In this article, I examine the potential for using unsupervised machine learning in Python (version 3.8.3 64-bit) to identify image categories for a restricted image space without resorting to training neural networks. This technique follows from the long tradition within engineering of finding the simplest solution to a problem. In this particular case, the solution relies upon the ability of the functions within the OpenCV and mahotas computer vision libraries to generate parameters for the texture and form within an image.
As an example, I'll look at the images obtained during the semiconductor manufacturing process from the bevel of silicon wafers. As part of the quality control procedure for semiconductor manufacturing, a series of photo images are taken for each wafer. Ideally, the wafers are normal, so the images are identical, but occasionally, a dissimilar photo can reveal a potential manufacturing problem that can generate defects on the affected wafer. Of course, you could train a human to wade through all these photos and look for problems, which would certainly be thorough, but it would take a lot of time and would introduce the possibility of human errors, especially as tedium develops. You could also train a neural network to look for dissimilar images, but neural networks need large amounts of compute resources, not to mention the expertise required for programming and training, as well as a sufficiently broad library of examples for each classification.
A simpler solution is to check the images using unsupervised data analysis techniques. The first step is to derive digital parameters for each of the photos for easier comparison. In this case, I used the Hu Moments and Haralick texture features, which are available through the cv2 and mahotas computer vision libraries. Hu Moments is an image descriptor that characterizes the shape of an object within an image. The Haralick texture features unsurprisingly describe the texture.
I then use principal component analysis (PCA) to reduce the data's dimensionality while still preserving as much of the variance as possible. The points are then grouped using a density-based clustering algorithm to identify the main categories of images as well as abnormal images. I relied upon the Seaborn and Matplotlib libraries to generate the visualizations.
PCA
PCA, a machine learning technique used for dimensionality reduction, is sometimes referred to as feature extraction. PCA is most appropriate for datasets with an unwieldy number of parameters but without classification, which allows PCA to be used in an unsupervised context. PCA's goal is to preserve the salient information within a dataset while generating a more manageable number of virtual parameters that are constructed from a subset of the original parameters. The number of these virtual parameters is configurable, depending on the amount of the variance desired, but typically two are generated because of the convenience of visualization.

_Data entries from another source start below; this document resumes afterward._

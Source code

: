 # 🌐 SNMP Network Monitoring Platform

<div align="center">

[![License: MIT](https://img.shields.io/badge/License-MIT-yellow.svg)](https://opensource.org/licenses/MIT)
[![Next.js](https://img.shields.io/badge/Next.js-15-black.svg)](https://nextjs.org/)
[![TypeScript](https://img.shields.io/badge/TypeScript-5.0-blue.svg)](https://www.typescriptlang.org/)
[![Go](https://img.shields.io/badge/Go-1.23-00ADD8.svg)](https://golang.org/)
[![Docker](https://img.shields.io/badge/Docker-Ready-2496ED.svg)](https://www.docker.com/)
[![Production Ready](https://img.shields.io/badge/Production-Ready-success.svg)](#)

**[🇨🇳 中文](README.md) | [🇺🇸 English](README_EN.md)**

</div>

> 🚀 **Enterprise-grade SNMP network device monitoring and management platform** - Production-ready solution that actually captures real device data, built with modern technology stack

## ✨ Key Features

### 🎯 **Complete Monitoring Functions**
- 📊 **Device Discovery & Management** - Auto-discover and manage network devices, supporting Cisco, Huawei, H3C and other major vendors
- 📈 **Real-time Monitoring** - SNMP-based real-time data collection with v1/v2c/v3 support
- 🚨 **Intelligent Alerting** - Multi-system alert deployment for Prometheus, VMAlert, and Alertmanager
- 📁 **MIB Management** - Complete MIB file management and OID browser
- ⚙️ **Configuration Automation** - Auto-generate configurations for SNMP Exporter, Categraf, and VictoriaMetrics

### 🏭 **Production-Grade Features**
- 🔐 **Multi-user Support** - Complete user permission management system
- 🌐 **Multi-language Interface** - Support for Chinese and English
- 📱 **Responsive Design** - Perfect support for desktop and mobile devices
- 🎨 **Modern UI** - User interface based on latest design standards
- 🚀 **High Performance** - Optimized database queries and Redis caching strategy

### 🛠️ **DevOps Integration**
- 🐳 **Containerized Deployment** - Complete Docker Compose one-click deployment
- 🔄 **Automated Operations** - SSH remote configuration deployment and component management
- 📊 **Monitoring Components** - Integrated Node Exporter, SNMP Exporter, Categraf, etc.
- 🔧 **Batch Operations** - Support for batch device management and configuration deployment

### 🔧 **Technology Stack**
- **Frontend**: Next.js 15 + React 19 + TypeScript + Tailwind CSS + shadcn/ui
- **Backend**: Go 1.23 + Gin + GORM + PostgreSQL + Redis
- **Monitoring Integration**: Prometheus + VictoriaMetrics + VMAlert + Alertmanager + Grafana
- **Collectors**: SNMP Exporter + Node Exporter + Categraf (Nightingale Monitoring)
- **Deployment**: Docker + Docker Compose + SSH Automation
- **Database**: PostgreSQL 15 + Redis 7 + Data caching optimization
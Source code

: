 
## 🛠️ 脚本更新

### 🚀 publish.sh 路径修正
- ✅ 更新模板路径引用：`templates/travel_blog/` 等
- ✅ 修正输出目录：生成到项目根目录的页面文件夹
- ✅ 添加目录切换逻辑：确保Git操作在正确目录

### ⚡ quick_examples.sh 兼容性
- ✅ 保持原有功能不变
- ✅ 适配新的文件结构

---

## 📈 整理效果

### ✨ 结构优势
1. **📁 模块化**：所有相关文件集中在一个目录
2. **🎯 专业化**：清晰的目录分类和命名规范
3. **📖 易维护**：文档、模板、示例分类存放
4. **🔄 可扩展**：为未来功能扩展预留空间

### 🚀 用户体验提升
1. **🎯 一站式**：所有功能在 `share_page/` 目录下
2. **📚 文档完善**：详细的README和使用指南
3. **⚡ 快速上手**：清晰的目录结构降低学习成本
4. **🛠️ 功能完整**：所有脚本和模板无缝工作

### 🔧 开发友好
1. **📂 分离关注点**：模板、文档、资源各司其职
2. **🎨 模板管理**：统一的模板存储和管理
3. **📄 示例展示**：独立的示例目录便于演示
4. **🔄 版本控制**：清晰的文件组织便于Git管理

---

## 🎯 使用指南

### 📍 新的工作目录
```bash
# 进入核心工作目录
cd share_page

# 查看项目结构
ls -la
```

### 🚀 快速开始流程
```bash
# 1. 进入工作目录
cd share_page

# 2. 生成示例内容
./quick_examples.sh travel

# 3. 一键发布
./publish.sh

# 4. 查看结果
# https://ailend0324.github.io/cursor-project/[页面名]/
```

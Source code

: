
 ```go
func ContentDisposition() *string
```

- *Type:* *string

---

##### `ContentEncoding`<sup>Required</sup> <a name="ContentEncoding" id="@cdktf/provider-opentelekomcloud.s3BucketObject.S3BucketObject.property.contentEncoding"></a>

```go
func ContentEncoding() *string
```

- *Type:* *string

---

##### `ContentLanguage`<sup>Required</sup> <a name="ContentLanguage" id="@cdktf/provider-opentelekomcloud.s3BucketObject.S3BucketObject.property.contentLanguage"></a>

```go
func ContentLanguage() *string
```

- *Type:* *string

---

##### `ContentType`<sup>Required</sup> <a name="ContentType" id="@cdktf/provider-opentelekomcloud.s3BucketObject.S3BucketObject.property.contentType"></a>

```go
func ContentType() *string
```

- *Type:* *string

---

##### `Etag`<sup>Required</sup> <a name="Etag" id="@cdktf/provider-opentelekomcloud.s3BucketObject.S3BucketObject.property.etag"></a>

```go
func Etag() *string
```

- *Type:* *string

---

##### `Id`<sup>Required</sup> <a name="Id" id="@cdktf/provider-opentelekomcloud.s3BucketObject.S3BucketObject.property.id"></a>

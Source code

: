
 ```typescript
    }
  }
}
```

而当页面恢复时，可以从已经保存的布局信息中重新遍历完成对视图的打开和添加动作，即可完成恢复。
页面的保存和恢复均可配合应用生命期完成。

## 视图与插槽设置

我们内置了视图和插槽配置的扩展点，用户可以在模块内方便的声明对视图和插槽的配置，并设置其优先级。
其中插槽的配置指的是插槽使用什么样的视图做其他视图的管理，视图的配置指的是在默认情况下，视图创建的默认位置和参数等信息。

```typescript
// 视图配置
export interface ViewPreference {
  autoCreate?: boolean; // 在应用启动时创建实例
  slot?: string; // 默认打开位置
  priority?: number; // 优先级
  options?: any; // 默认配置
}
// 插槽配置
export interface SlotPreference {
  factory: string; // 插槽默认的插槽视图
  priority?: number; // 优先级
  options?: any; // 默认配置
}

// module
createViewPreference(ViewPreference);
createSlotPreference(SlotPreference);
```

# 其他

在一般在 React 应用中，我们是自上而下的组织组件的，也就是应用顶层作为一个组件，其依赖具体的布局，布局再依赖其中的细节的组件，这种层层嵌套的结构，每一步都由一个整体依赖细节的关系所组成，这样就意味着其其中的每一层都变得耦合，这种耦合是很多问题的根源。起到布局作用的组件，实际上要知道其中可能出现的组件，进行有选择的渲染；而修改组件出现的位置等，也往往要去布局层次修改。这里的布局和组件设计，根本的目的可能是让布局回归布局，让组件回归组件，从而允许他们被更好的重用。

The first principal component usually explains 75-80 percent of the total variance, and the second can be expected to represent 12-20 percent. PCA can also be described as finding a new projection line within the parameter space that maximizes the variance of data projected along it. These lines are the principal components.
Once the clusters have been defined, it is then possible to display sample images from the boundary region of each cluster as examples of the range of images that are typical within each cluster. Defining the boundaries allows you to make a convenient comparison of the typical images in each cluster and to clearly identify how effective the method is for unsupervised image categorization.
Background
The bevel inspection tools generate three distinct image types: specular, phase, and scatter. A single image is generated for the entire wafer bevel. However, to simplify the viewing, the images are segmented into 36 equal parts, each representing 10 degrees of the wafer bevel. Figure 1 shows five examples of each of these image types.
Goal
These images may contain localized defects (see the third row in Figure 1). However, these defects are not the primary focus of this work. Instead, the main concern is the general structure and texture within the images and how these may change on and between individual wafers. Artifacts of interest can clearly be seen in the images shown in the third and fifth columns in Figure 1. The importance of these artifacts requires input from a domain knowledge expert; however, you can attempt to segregate these from the less noteworthy images.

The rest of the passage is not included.